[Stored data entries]
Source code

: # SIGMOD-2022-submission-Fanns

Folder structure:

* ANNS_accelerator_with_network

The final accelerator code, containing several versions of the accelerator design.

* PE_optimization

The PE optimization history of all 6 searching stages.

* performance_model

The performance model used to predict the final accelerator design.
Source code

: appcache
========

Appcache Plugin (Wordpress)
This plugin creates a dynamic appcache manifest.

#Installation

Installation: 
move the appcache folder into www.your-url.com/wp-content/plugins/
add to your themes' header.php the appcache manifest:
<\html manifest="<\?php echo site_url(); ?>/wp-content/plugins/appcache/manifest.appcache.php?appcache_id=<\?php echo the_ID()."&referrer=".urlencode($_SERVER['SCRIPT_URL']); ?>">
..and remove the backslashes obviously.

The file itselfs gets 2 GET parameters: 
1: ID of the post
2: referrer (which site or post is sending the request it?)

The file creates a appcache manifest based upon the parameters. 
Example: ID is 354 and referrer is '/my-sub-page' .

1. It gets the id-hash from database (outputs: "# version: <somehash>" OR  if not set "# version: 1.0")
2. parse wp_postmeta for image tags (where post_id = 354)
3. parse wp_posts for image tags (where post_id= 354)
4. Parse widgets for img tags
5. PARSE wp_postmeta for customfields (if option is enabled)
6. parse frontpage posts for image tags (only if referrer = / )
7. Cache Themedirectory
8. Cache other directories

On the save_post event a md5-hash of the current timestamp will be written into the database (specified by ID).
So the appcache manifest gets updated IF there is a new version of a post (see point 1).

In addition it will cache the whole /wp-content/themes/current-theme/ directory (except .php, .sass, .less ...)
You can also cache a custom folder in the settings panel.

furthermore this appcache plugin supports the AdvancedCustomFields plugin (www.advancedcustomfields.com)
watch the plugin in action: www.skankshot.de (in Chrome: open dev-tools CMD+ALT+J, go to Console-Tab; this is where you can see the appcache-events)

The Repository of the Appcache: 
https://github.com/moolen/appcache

> **ASSIGNED TASK**:
Exact retyping of every entry is required.

> **ANSWER BOX**:
Source code

: # SIGMOD-2022-submission-Fanns

Folder structure:

* ANNS_accelerator_with_network

The final accelerator code, containing several versions of the accelerator design.

* PE_optimization

The PE optimization history of all 6 searching stages.

* performance_model

The performance model used to predict the final accelerator design.
Source code

: appcache
========

Appcache Plugin (Wordpress)
This plugin creates a dynamic appcache manifest.

#Installation

Installation: 
move the appcache folder into www.your-url.com/wp-content/plugins/
add to your themes' header.php the appcache manifest:
<\html manifest="<\?php echo site_url(); ?>/wp-content/plugins/appcache/manifest.appcache.php?appcache_id=<\?php echo the_ID()."&referrer=".urlencode($_SERVER['SCRIPT_URL']); ?>">
..and remove the backslashes obviously.

The file itselfs gets 2 GET parameters: 
1: ID of the post
2: referrer (which site or post is sending the request it?)

The file creates a appcache manifest based upon the parameters. 
Example: ID is 354 and referrer is '/my-sub-page' .

1. It gets the id-hash from database (outputs: "# version: <somehash>" OR  if not set "# version: 1.0")
2. parse wp_postmeta for image tags (where post_id = 354)
3. parse wp_posts for image tags (where post_id= 354)
4. Parse widgets for img tags
5. PARSE wp_postmeta for customfields (if option is enabled)
6. parse frontpage posts for image tags (only if referrer = / )
7. Cache Themedirectory
8. Cache other directories

On the save_post event a md5-hash of the current timestamp will be written into the database (specified by ID).
So the appcache manifest gets updated IF there is a new version of a post (see point 1).

In addition it will cache the whole /wp-content/themes/current-theme/ directory (except .php, .sass, .less ...)
You can also cache a custom folder in the settings panel.

furthermore this appcache plugin supports the AdvancedCustomFields plugin (www.advancedcustomfields.com)
watch the plugin in action: www.skankshot.de (in Chrome: open dev-tools CMD+ALT+J, go to Console-Tab; this is where you can see the appcache-events)

The Repository of the Appcache: 
https://github.com/moolen/appcache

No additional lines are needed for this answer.